唐代農地製度經曆了一個由嚴格限製土地兼並,嚴格控製土地買賣,到“不抑兼並”的轉變。農業生產及商品經濟的發展是這一政策轉變的根本動力。麵對商品經濟與庶族地主的發展壯大,均田製的推行已如強弩之末。中唐以後,推行均田製的政治權威和經濟條件逐漸喪失,國家逐步放棄對民戶土地的控製和幹涉,隻關注賦稅的收繳。肅宗、代宗之際,已是“法製隳弛,田畝之在人者,不能禁其賣易”,“天下紛紛遂相兼並”。安史之亂後,皇權衰落,雖有禁止兼並,限製占田的詔敕,也隻能是一紙具文。“自代宗時,始以畝定稅,而斂以夏秋”,“據見在實戶,量貧富作等第差科”。國家財政收入的重點則開始轉向田畝稅。
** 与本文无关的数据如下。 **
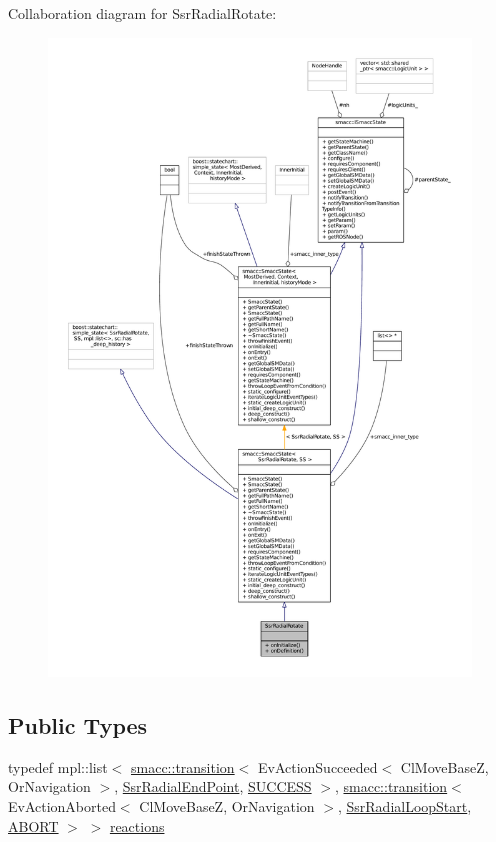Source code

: Collaboration diagram for Ssr\+Radial\+Rotate\+:
\nopagebreak
\begin{figure}[H]
\begin{center}
\leavevmode
\includegraphics[width=350pt]{structSsrRadialRotate__coll__graph}
\end{center}
\end{figure}
\subsection*{Public Types}
\begin{DoxyCompactItemize}
\item 
typedef mpl\+::list$<$ \hyperlink{classsmacc_1_1transition}{smacc\+::transition}$<$ Ev\+Action\+Succeeded$<$ Cl\+Move\+BaseZ, Or\+Navigation $>$, \hyperlink{structSsrRadialEndPoint}{Ssr\+Radial\+End\+Point}, \hyperlink{classSUCCESS}{S\+U\+C\+C\+E\+SS} $>$, \hyperlink{classsmacc_1_1transition}{smacc\+::transition}$<$ Ev\+Action\+Aborted$<$ Cl\+Move\+BaseZ, Or\+Navigation $>$, \hyperlink{structSsrRadialLoopStart}{Ssr\+Radial\+Loop\+Start}, \hyperlink{classABORT}{A\+B\+O\+RT} $>$ $>$ \hyperlink{structSsrRadialRotate_ab3188b2cc27335cc88a33a63abd38ee0}{reactions}
\end{DoxyCompactItemize}
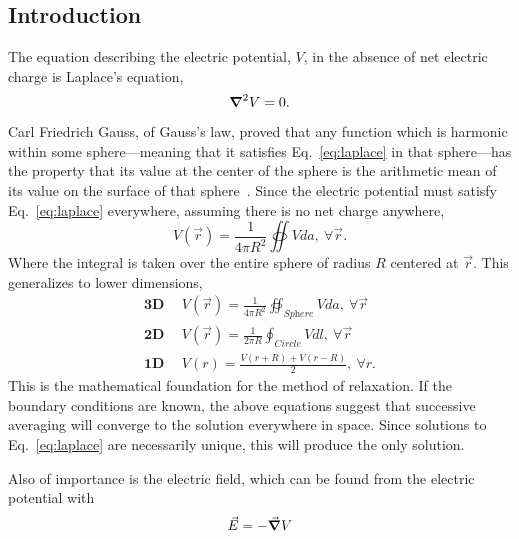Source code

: \documentclass[12pt,twocolumn]{article}
\begin{document}
\subsection{Introduction}
The equation describing the electric potential, $V$, in the absence of net electric charge is Laplace's equation\cite{Jackson99},
\begin{equation}
\grad^2V=0.
\label{eq:laplace}
\end{equation}
Carl Friedrich Gauss, of Gauss's law, proved that any function which is harmonic within some sphere---meaning that it satisfies Eq.~\ref{eq:laplace} in that sphere---has the property that its value at the center of the sphere is the arithmetic mean of its value on the surface of that sphere~\cite{Gauss}. Since the electric potential must satisfy Eq.~\ref{eq:laplace} everywhere, assuming there is no net charge anywhere,
\begin{equation}
V(\vec{r}) = \frac{1}{4\pi R^2}\oiint{Vda},~\forall\vec{r}.
\end{equation}
Where the integral is taken over the entire sphere of radius $R$ centered at $\vec{r}$. This generalizes to lower dimensions,
\begin{align}
\label{eq:3D}\mathrm{\mathbf{3D}}~&~V(\vec{r}) = \frac{1}{4\pi R^2}\oiint_\textit{Sphere}{Vda},~\forall\vec{r}\\
\label{eq:2D}\mathrm{\mathbf{2D}}~&~V(\vec{r}) = \frac{1}{2\pi R}\oint_\textit{Circle}{Vdl},~\forall \vec{r} \\
\label{eq:1D}\mathrm{\mathbf{1D}}~&~V(r) = \frac{V(r+R)+V(r-R)}{2},~\forall r.
\end{align}
This is the mathematical foundation for the method of relaxation. If the boundary conditions are known, the above equations suggest that successive averaging will converge to the solution everywhere in space. Since solutions to Eq.~\ref{eq:laplace} are necessarily unique, this will produce the only solution.

Also of importance is the electric field, which can be found from the electric potential with~\cite{Jackson99}
\begin{equation}
\vec{E}=-\vec{\grad} V
\end{equation}
\end{document}
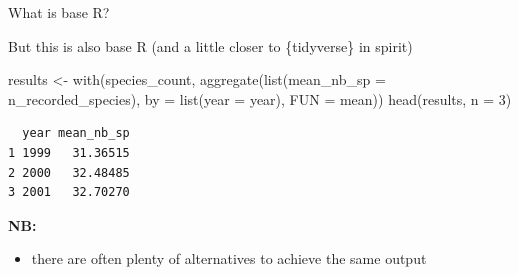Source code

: \documentclass[
  ignorenonframetext,
  aspectratio=169,
]{beamer}
\newenvironment{Shaded}{\begin{snugshade}}{\end{snugshade}}
\newcommand{\AttributeTok}[1]{\textcolor[rgb]{0.40,0.45,0.13}{#1}}
\newcommand{\DecValTok}[1]{\textcolor[rgb]{0.68,0.00,0.00}{#1}}
\newcommand{\FunctionTok}[1]{\textcolor[rgb]{0.28,0.35,0.67}{#1}}
\newcommand{\NormalTok}[1]{\textcolor[rgb]{0.00,0.23,0.31}{#1}}
\newcommand{\OtherTok}[1]{\textcolor[rgb]{0.00,0.23,0.31}{#1}}
\providecommand{\tightlist}{%
  \setlength{\itemsep}{0pt}\setlength{\parskip}{0pt}}
\begin{document}
\begin{frame}[fragile]{What is base R?}
\protect{}\label{what-is-base-r-2}
\begin{block}{But this is also base R (and a little closer to
\{tidyverse\} in spirit)}
\protect{}\label{but-this-is-also-base-r-and-a-little-closer-to-tidyverse-in-spirit}
\footnotesize

\begin{Shaded}
\begin{Highlighting}[]
\NormalTok{results }\OtherTok{\textless{}{-}} \FunctionTok{with}\NormalTok{(species\_count, }
                \FunctionTok{aggregate}\NormalTok{(}\FunctionTok{list}\NormalTok{(}\AttributeTok{mean\_nb\_sp =}\NormalTok{ n\_recorded\_species),}
                          \AttributeTok{by =} \FunctionTok{list}\NormalTok{(}\AttributeTok{year =}\NormalTok{ year), }\AttributeTok{FUN =}\NormalTok{ mean))}
\FunctionTok{head}\NormalTok{(results, }\AttributeTok{n =} \DecValTok{3}\NormalTok{)}
\end{Highlighting}
\end{Shaded}

\begin{verbatim}
  year mean_nb_sp
1 1999   31.36515
2 2000   32.48485
3 2001   32.70270
\end{verbatim}

\normalsize

\vspace{1em}

\textbf{NB:}

\begin{itemize}
\tightlist
\item
  there are often plenty of alternatives to achieve the same output
\end{itemize}
\end{block}
\end{frame}
\end{document}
賦稅征收重點的轉移,說明這時國家已無力對土地和人口進行直接控製。為維持國家的正常運轉,國家不得不調整以往的製度安排,也隻有改按籍而征為履畝而稅。兩稅法頒行後,國家對土地采取“兼並者不複追正,貧弱者不複田業,姑定額取稅而已”的政策,從農地製度的政治目標(政治支持最大化)與經濟目標(經濟收益最大化)的均衡發展出發,以滿足財政需求,維護其統治的根本利益為目的,同時也為順應商品經濟發展的現實,對農地製度做出了重大調整。國家放棄授田的傳統職能,占田的限額亦隨之取消,聽任民間自由買賣土地,國家惟據地征稅。國家改變直接配置土地資源的方式,漸進地調整“均平占田”、“抑製兼並”的製度安排,最終使“不抑兼並”成為農地製度的基本宗旨,從而導致國家與地主和農戶的博弈關係發生了根本性的變化。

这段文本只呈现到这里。